Fine-tuning Language Models over Slow Networks using Activation Compression with Guarantees
Jue Wang, Binhang Yuan, Luka Rimanic, Yongjun He, Tri Dao, Beidi Chen, Christopher Re, Ce Zhang
TL;DR
This work tackles the bottleneck of activations in pipeline-parallel training of large language models by introducing AQ-SGD, an activation-change compression algorithm that provides convergence guarantees for non-convex objectives without assuming gradient unbiasedness. The method quantizes activation deltas across epochs, stores per-sample activation history, and uses compressed gradients, achieving robust convergence even at 2-4 bit activation precision. The authors prove an $O(1/\sqrt{T})$ convergence rate under mild assumptions and demonstrate up to 4.3× end-to-end speedups on slow networks, with up to 4.9× when combined with state-of-the-art gradient compression.
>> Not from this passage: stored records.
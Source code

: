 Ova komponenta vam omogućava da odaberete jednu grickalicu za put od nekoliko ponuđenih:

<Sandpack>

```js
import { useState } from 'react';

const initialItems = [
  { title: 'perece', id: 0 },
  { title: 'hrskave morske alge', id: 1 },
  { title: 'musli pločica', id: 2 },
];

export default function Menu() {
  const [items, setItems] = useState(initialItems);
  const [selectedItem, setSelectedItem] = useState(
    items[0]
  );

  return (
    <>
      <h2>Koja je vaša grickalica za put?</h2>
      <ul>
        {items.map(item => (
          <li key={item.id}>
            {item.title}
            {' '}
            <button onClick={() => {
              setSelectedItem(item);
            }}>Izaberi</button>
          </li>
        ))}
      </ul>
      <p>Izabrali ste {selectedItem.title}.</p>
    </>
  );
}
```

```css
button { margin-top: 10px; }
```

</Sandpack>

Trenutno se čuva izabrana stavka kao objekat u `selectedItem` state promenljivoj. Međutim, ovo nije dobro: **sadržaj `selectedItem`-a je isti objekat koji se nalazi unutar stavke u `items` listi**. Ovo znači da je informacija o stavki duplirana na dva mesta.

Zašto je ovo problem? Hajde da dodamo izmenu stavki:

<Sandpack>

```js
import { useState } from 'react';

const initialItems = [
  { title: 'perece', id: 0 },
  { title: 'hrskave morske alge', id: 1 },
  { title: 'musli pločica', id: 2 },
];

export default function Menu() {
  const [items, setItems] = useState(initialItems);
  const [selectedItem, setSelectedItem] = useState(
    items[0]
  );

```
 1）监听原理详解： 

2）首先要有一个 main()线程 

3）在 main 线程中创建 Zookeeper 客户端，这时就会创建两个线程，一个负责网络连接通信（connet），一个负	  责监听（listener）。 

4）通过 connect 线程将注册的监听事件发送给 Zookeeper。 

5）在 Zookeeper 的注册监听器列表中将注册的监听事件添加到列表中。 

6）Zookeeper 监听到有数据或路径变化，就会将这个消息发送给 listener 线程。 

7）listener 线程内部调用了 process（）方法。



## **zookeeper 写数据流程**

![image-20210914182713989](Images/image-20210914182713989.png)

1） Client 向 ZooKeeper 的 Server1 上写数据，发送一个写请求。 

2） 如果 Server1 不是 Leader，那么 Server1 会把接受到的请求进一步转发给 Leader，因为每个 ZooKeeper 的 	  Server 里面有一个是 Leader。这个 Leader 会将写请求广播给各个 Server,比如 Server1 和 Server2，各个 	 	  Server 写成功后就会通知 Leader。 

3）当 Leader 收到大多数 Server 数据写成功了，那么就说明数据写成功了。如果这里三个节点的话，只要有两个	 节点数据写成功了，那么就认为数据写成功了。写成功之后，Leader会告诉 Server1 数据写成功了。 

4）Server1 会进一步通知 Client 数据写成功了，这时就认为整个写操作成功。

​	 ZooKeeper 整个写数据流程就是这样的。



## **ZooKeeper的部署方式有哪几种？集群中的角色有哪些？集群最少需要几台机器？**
The approach is validated on DeBERTa-1.5B and GPT-2-1.5B benchmarks, showing that end-to-end communication compression can substantially accelerate distributed fine-tuning without sacrificing model quality.
Abstract
Communication compression is a crucial technique for modern distributed learning systems to alleviate their communication bottlenecks over slower networks. Despite recent intensive studies of gradient compression for data parallel-style training, compressing the activations for models trained with pipeline parallelism is still an open problem. In this paper, we propose AC-SGD, a novel activation compression algorithm for communication-efficient pipeline parallelism training over slow networks. Different from previous efforts in activation compression, instead of compressing activation values directly, AC-SGD compresses the changes of the activations. This allows us to show, to the best of our knowledge for the first time, that one can still achieve $O(1/\sqrt{T})$ convergence rate for non-convex objectives under activation compression, without making assumptions on gradient unbiasedness that do not hold for deep learning models with non-linear activation functions.We then show that AC-SGD can be optimized and implemented efficiently, without additional end-to-end runtime overhead.We evaluated AC-SGD to fine-tune language models with up to 1.5 billion parameters, compressing activations to 2-4 bits.AC-SGD provides up to 4.3X end-to-end speed-up in slower networks, without sacrificing model quality. Moreover, we also show that AC-SGD can be combined with state-of-the-art gradient compression algorithms to enable "end-to-end communication compression: All communications between machines, including model gradients, forward activations, and backward gradients are compressed into lower precision.This provides up to 4.9X end-to-end speed-up, without sacrificing model quality.